▶ What this task involves: Please reproduce each line of the data below exactly as shown.

▶ Records:
■ ■ ■ ■

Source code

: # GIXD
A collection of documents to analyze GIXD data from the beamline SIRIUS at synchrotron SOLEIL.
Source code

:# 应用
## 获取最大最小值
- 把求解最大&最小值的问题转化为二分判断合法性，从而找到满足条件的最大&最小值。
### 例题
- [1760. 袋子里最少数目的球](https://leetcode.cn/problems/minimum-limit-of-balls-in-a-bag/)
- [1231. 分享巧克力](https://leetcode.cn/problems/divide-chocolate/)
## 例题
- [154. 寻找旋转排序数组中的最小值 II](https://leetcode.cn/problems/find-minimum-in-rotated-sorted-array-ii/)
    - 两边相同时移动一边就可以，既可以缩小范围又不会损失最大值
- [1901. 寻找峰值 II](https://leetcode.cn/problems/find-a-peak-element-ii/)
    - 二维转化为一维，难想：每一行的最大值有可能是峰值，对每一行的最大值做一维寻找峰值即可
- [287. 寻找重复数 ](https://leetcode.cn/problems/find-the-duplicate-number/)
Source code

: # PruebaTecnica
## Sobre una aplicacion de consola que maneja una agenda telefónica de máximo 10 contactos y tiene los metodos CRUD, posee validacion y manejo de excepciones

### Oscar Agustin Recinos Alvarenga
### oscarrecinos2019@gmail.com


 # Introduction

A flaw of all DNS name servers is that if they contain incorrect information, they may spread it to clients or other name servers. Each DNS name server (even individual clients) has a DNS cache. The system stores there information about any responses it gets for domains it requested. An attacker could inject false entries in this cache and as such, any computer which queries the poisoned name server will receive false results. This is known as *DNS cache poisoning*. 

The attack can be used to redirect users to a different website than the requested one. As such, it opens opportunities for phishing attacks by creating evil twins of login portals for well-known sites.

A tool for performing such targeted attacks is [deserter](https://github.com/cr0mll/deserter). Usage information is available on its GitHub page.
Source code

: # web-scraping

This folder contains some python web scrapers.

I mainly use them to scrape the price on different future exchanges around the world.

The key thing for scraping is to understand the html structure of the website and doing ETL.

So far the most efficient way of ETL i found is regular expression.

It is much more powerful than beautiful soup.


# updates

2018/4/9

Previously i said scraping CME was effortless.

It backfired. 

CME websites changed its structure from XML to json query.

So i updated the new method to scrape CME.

■ ■ ■ ■

▶ Worked solution:
Source code

: # GIXD
A collection of documents to analyze GIXD data from the beamline SIRIUS at synchrotron SOLEIL.
Source code

:# 应用
## 获取最大最小值
- 把求解最大&最小值的问题转化为二分判断合法性，从而找到满足条件的最大&最小值。
### 例题
- [1760. 袋子里最少数目的球](https://leetcode.cn/problems/minimum-limit-of-balls-in-a-bag/)
- [1231. 分享巧克力](https://leetcode.cn/problems/divide-chocolate/)
## 例题
- [154. 寻找旋转排序数组中的最小值 II](https://leetcode.cn/problems/find-minimum-in-rotated-sorted-array-ii/)
    - 两边相同时移动一边就可以，既可以缩小范围又不会损失最大值
- [1901. 寻找峰值 II](https://leetcode.cn/problems/find-a-peak-element-ii/)
    - 二维转化为一维，难想：每一行的最大值有可能是峰值，对每一行的最大值做一维寻找峰值即可
- [287. 寻找重复数 ](https://leetcode.cn/problems/find-the-duplicate-number/)
Source code

: # PruebaTecnica
## Sobre una aplicacion de consola que maneja una agenda telefónica de máximo 10 contactos y tiene los metodos CRUD, posee validacion y manejo de excepciones

### Oscar Agustin Recinos Alvarenga
### oscarrecinos2019@gmail.com


 # Introduction

A flaw of all DNS name servers is that if they contain incorrect information, they may spread it to clients or other name servers. Each DNS name server (even individual clients) has a DNS cache. The system stores there information about any responses it gets for domains it requested. An attacker could inject false entries in this cache and as such, any computer which queries the poisoned name server will receive false results. This is known as *DNS cache poisoning*. 

The attack can be used to redirect users to a different website than the requested one. As such, it opens opportunities for phishing attacks by creating evil twins of login portals for well-known sites.

A tool for performing such targeted attacks is [deserter](https://github.com/cr0mll/deserter). Usage information is available on its GitHub page.
Source code

: # web-scraping

This folder contains some python web scrapers.

I mainly use them to scrape the price on different future exchanges around the world.

The key thing for scraping is to understand the html structure of the website and doing ETL.

So far the most efficient way of ETL i found is regular expression.

It is much more powerful than beautiful soup.


# updates

2018/4/9

Previously i said scraping CME was effortless.

It backfired. 

CME websites changed its structure from XML to json query.

So i updated the new method to scrape CME.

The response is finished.